(Plain-text document sources)
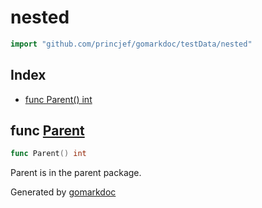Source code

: <!-- Code generated by gomarkdoc. DO NOT EDIT -->

# nested

```go
import "github.com/princjef/gomarkdoc/testData/nested"
```

## Index

- [func Parent() int](<#func-parent>)


## func [Parent](<https://github.com/princjef/gomarkdoc/blob/master/testData/nested/parent.go#L4>)

```go
func Parent() int
```

Parent is in the parent package.

Generated by [gomarkdoc](<https://github.com/princjef/gomarkdoc>)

Assignment: What is needed here is an exact copy of every record, with the pictures left out.

Answer to the problem:
Source code

: <!-- Code generated by gomarkdoc. DO NOT EDIT -->

# nested

```go
import "github.com/princjef/gomarkdoc/testData/nested"
```

## Index

- [func Parent() int](<#func-parent>)


## func [Parent](<https://github.com/princjef/gomarkdoc/blob/master/testData/nested/parent.go#L4>)

```go
func Parent() int
```

Parent is in the parent package.

Generated by [gomarkdoc](<https://github.com/princjef/gomarkdoc>)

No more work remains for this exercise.